Illustrator: J.D. King

If you know what to look for, it’s not hard to spot a Teach for America (TFA) classroom. Typically, on one wall, a “Big Goal” poster proclaims the class objective: “Students will, on average, achieve 80 percent of their learning goals based on state standards.” On another, tracking charts show the progress of individual students toward meeting those standards. At the front of the class—or, just as likely, crouched over a student’s desk offering help—is the teacher: probably young, probably white, and probably from an upbringing worlds different from the low-income communities of color that TFA targets.

Though my own classroom in Memphis, Tenn., is characterized more by quotes from acclaimed rabble-rousers and stacks of unorganized student handouts, I am one of about 7,300 current TFA teachers—and, if you believe the organization’s rhetoric, offered to us in workshops and featured at TFA’s website, a member of “the new civil rights movement.” I am in my second year teaching high school world history and world geography. For a variety of reasons, at the end of this year I will join the majority of TFA teachers who move on after their two-year commitment.

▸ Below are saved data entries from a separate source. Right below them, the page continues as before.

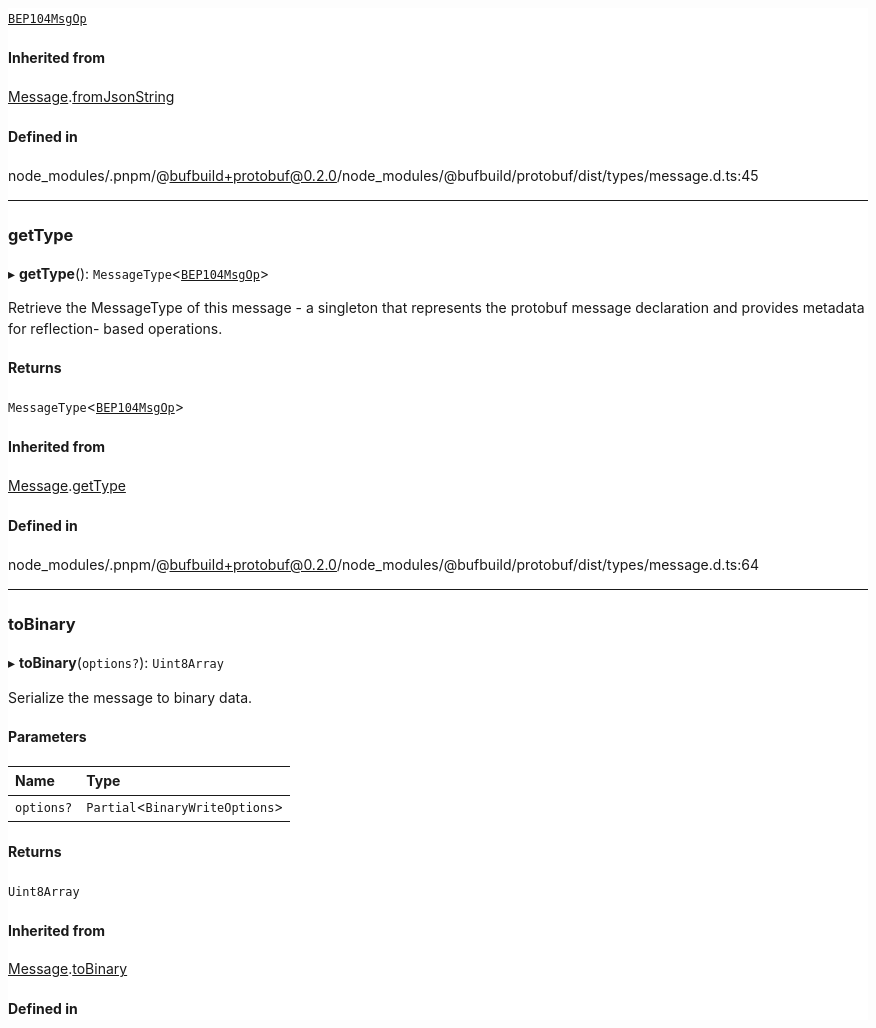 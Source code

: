 [`BEP104MsgOp`](BEP104MsgOp.md)

#### Inherited from

[Message](Message.md).[fromJsonString](Message.md#fromjsonstring)

#### Defined in

node_modules/.pnpm/@bufbuild+protobuf@0.2.0/node_modules/@bufbuild/protobuf/dist/types/message.d.ts:45

___

### getType

▸ **getType**(): `MessageType`<[`BEP104MsgOp`](BEP104MsgOp.md)\>

Retrieve the MessageType of this message - a singleton that represents
the protobuf message declaration and provides metadata for reflection-
based operations.

#### Returns

`MessageType`<[`BEP104MsgOp`](BEP104MsgOp.md)\>

#### Inherited from

[Message](Message.md).[getType](Message.md#gettype)

#### Defined in

node_modules/.pnpm/@bufbuild+protobuf@0.2.0/node_modules/@bufbuild/protobuf/dist/types/message.d.ts:64

___

### toBinary

▸ **toBinary**(`options?`): `Uint8Array`

Serialize the message to binary data.

#### Parameters

| Name | Type |
| :------ | :------ |
| `options?` | `Partial`<`BinaryWriteOptions`\> |

#### Returns

`Uint8Array`

#### Inherited from

[Message](Message.md).[toBinary](Message.md#tobinary)

#### Defined in
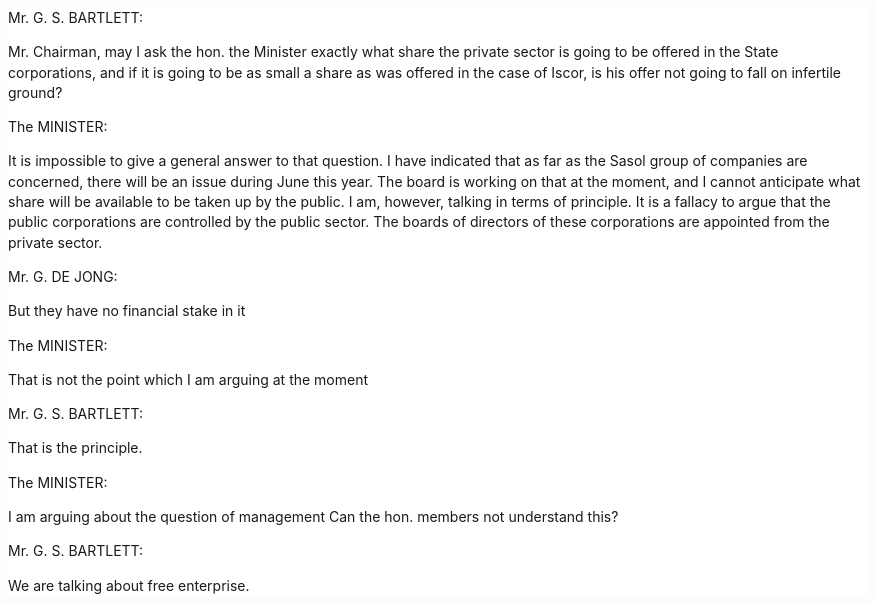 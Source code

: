 </speech>

<speech by="#bartlett">

<from>Mr. <person refersTo="hansard_za">G. S. BARTLETT</person>:</from>

<p>Mr. Chairman, may I ask the hon. the Minister exactly what <span class="col_6159-6160" refersTo="page_1475"/>share the private sector is going to be offered in the State corporations, and if it is going to be as small a share as was offered in the case of Iscor, is his offer not going to fall on infertile ground?</p>

</speech>

<speech by="#minister">

<from>The <person refersTo="hansard_za">MINISTER</person>:</from>

<p>It is impossible to give a general answer to that question. I have indicated that as far as the Sasol group of companies are concerned, there will be an issue during June this year. The board is working on that at the moment, and I cannot anticipate what share will be available to be taken up by the public. I am, however, talking in terms of principle. It is a fallacy to argue that the public corporations are controlled by the public sector. The boards of directors of these corporations are appointed from the private sector.</p>

</speech>

<speech by="#de_jong">

<from>Mr. <person refersTo="hansard_za">G. DE JONG</person>:</from>

<p>But they have no financial stake in it</p>

</speech>

<speech by="#minister">

<from>The <person refersTo="hansard_za">MINISTER</person>:</from>

<p>That is not the point which I am arguing at the moment</p>

</speech>

<speech by="#bartlett">

<from>Mr. <person refersTo="hansard_za">G. S. BARTLETT</person>:</from>

<p>That is the principle.</p>

</speech>

<speech by="#minister">

<from>The <person refersTo="hansard_za">MINISTER</person>:</from>

<p>I am arguing about the question of management Can the hon. members not understand this?</p>

</speech>

<speech by="#bartlett">

<from>Mr. <person refersTo="hansard_za">G. S. BARTLETT</person>:</from>

<p>We are talking about free enterprise.</p>
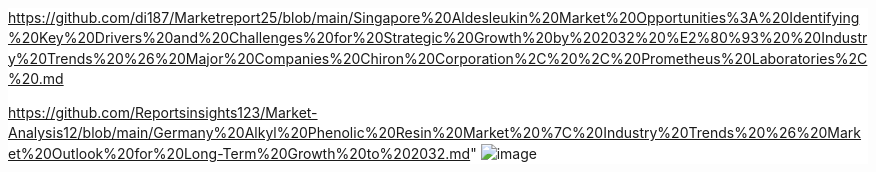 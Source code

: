 <a href=https://github.com/Reportsinsights123/Market-Analysis12/blob/main/Germany%20Alkyl%20Phenolic%20Resin%20Market%20%7C%20Industry%20Trends%20%26%20Market%20Outlook%20for%20Long-Term%20Growth%20to%202032.md>https://github.com/di187/Marketreport25/blob/main/Singapore%20Aldesleukin%20Market%20Opportunities%3A%20Identifying%20Key%20Drivers%20and%20Challenges%20for%20Strategic%20Growth%20by%202032%20%E2%80%93%20%20Industry%20Trends%20%26%20Major%20Companies%20Chiron%20Corporation%2C%20%2C%20Prometheus%20Laboratories%2C%20.md</a>

<a href=https://ameblo.jp/anuragakarte041/entry-12884624896.html>https://github.com/Reportsinsights123/Market-Analysis12/blob/main/Germany%20Alkyl%20Phenolic%20Resin%20Market%20%7C%20Industry%20Trends%20%26%20Market%20Outlook%20for%20Long-Term%20Growth%20to%202032.md</a>"
![image](https://github.com/user-attachments/assets/f901c3b8-358b-434e-8463-d72cda64a9a8)

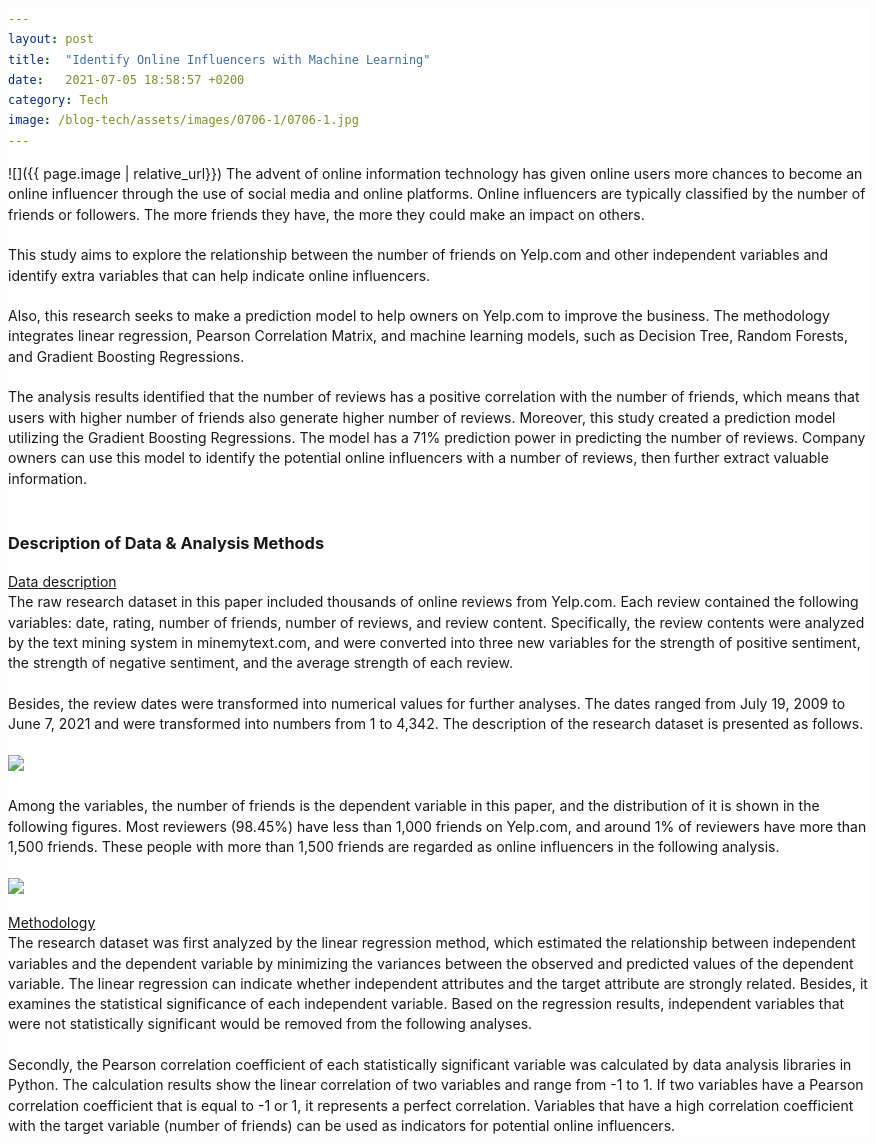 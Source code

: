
 ```yaml
---
layout: post
title:  "Identify Online Influencers with Machine Learning"
date:   2021-07-05 18:58:57 +0200
category: Tech
image: /blog-tech/assets/images/0706-1/0706-1.jpg
---
```

![]({{ page.image | relative_url}})
The advent of online information technology has given online users more chances to become an online influencer through the use of social media and online platforms. Online influencers are typically classified by the number of friends or followers. The more friends they have, the more they could make an impact on others.
<br><br>This study aims to explore the relationship between the number of friends on Yelp.com and other independent variables and identify extra variables that can help indicate online influencers.
<br><br>Also, this research seeks to make a prediction model to help owners on Yelp.com to improve the business. The methodology integrates linear regression, Pearson Correlation Matrix, and machine learning models, such as Decision Tree, Random Forests, and Gradient Boosting Regressions. 
<br><br>The analysis results identified that the number of reviews has a positive correlation with the number of friends, which means that users with higher number of friends also generate higher number of reviews.  Moreover, this study created a prediction model utilizing the Gradient Boosting Regressions. The model has a 71% prediction power in predicting the number of reviews. Company owners can use this model to identify the potential online influencers with a number of reviews, then further extract valuable information.
<br><br>

### Description of Data & Analysis Methods 
<u>Data description</u>
<br>The raw research dataset in this paper included thousands of online reviews from Yelp.com. Each review contained the following variables: date, rating, number of friends, number of reviews, and review content. Specifically, the review contents were analyzed by the text mining system in minemytext.com, and were converted into three new variables for the strength of positive sentiment, the strength of negative sentiment, and the average strength of each review. 
<br><br>Besides, the review dates were transformed into numerical values for further analyses. The dates ranged from July 19, 2009 to June 7, 2021 and were transformed into numbers from 1 to 4,342. The description of the research dataset is presented as follows.
<br><br>
![]({{site.baseurl}}/blog-tech/assets/images/0706-1/0706-1_01.png)
<br><br>
Among the variables, the number of friends is the dependent variable in this paper, and the distribution of it is shown in the following figures. Most reviewers (98.45%) have less than 1,000 friends on Yelp.com, and around 1% of reviewers have more than 1,500 friends. These people with more than 1,500 friends are regarded as online influencers in the following analysis.
<br><br>
![]({{site.baseurl}}/blog-tech/assets/images/0706-1/0706-1_02.png)
<br>

<u>Methodology</u>
<br>The research dataset was first analyzed by the linear regression method, which estimated the relationship between independent variables and the dependent variable by minimizing the variances between the observed and predicted values of the dependent variable. The linear regression can indicate whether independent attributes and the target attribute are strongly related. Besides, it examines the statistical significance of each independent variable. Based on the regression results, independent variables that were not statistically significant would be removed from the following analyses. 
<br><br>Secondly, the Pearson correlation coefficient of each statistically significant variable was calculated by data analysis libraries in Python. The calculation results show the linear correlation of two variables and range from -1 to 1. If two variables have a Pearson correlation coefficient that is equal to -1 or 1, it represents a perfect correlation. Variables that have a high correlation coefficient with the target variable (number of friends) can be used as indicators for potential online influencers. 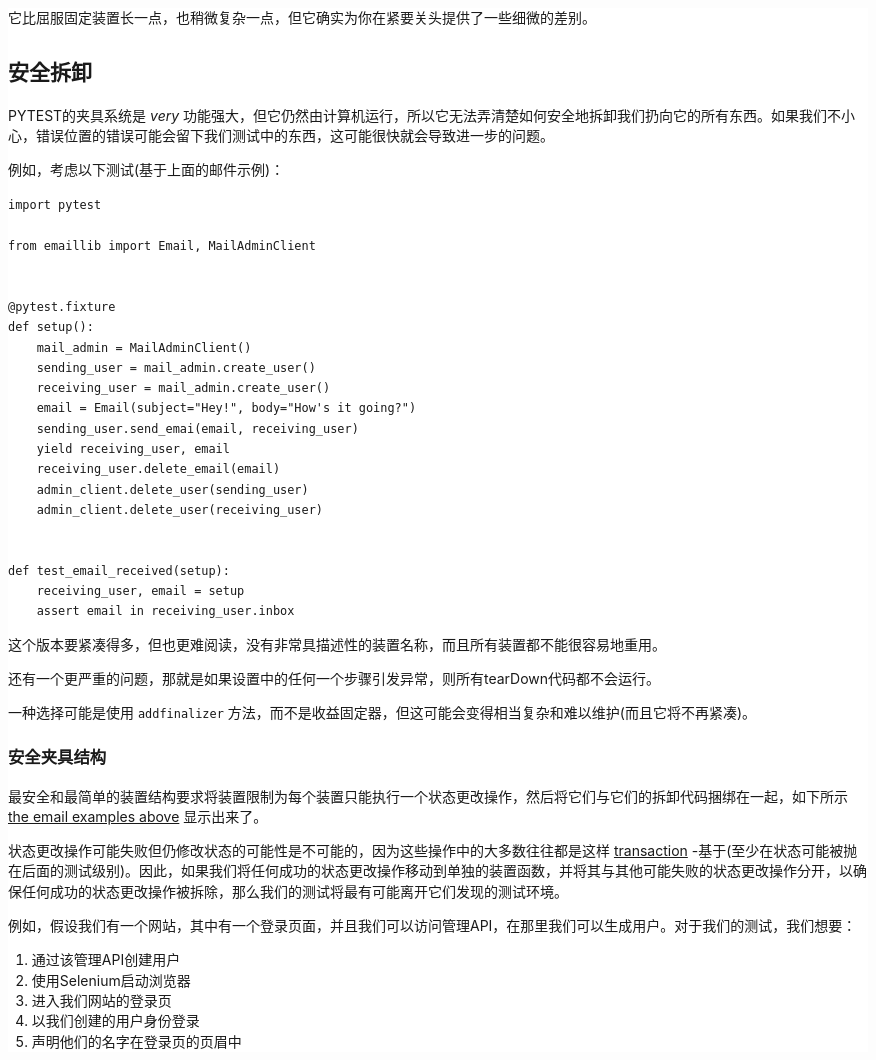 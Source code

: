 
它比屈服固定装置长一点，也稍微复杂一点，但它确实为你在紧要关头提供了一些细微的差别。



## 安全拆卸

PYTEST的夹具系统是 *very* 功能强大，但它仍然由计算机运行，所以它无法弄清楚如何安全地拆卸我们扔向它的所有东西。如果我们不小心，错误位置的错误可能会留下我们测试中的东西，这可能很快就会导致进一步的问题。

例如，考虑以下测试(基于上面的邮件示例)：

```
import pytest

from emaillib import Email, MailAdminClient


@pytest.fixture
def setup():
    mail_admin = MailAdminClient()
    sending_user = mail_admin.create_user()
    receiving_user = mail_admin.create_user()
    email = Email(subject="Hey!", body="How's it going?")
    sending_user.send_emai(email, receiving_user)
    yield receiving_user, email
    receiving_user.delete_email(email)
    admin_client.delete_user(sending_user)
    admin_client.delete_user(receiving_user)


def test_email_received(setup):
    receiving_user, email = setup
    assert email in receiving_user.inbox
```

这个版本要紧凑得多，但也更难阅读，没有非常具描述性的装置名称，而且所有装置都不能很容易地重用。

还有一个更严重的问题，那就是如果设置中的任何一个步骤引发异常，则所有tearDown代码都不会运行。

一种选择可能是使用 `addfinalizer` 方法，而不是收益固定器，但这可能会变得相当复杂和难以维护(而且它将不再紧凑)。



### 安全夹具结构

最安全和最简单的装置结构要求将装置限制为每个装置只能执行一个状态更改操作，然后将它们与它们的拆卸代码捆绑在一起，如下所示 [the email examples above](https://www.osgeo.cn/pytest/fixture.html#yield-fixtures) 显示出来了。

状态更改操作可能失败但仍修改状态的可能性是不可能的，因为这些操作中的大多数往往都是这样 [transaction](https://en.wikipedia.org/wiki/Transaction_processing) -基于(至少在状态可能被抛在后面的测试级别)。因此，如果我们将任何成功的状态更改操作移动到单独的装置函数，并将其与其他可能失败的状态更改操作分开，以确保任何成功的状态更改操作被拆除，那么我们的测试将最有可能离开它们发现的测试环境。

例如，假设我们有一个网站，其中有一个登录页面，并且我们可以访问管理API，在那里我们可以生成用户。对于我们的测试，我们想要：

1. 通过该管理API创建用户
2. 使用Selenium启动浏览器
3. 进入我们网站的登录页
4. 以我们创建的用户身份登录
5. 声明他们的名字在登录页的页眉中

Most TFA teachers enter the program fresh from the completion of their undergraduate education—I was on a plane to Memphis for the beginning of summer training one week after I graduated from Wesleyan University in Connecticut with a degree in sociology. Very few of us, including me, had formal education training prior to joining TFA. Our ideas of how to teach come mostly from a five-week summer training institute that promises to give new recruits the tools they will need to be successful teachers. The summer institute combines sessions on classroom management, lesson planning, and other aspects of teaching with a daily opportunity to plan and deliver a lesson to a summer-school class under the supervision of an experienced teacher.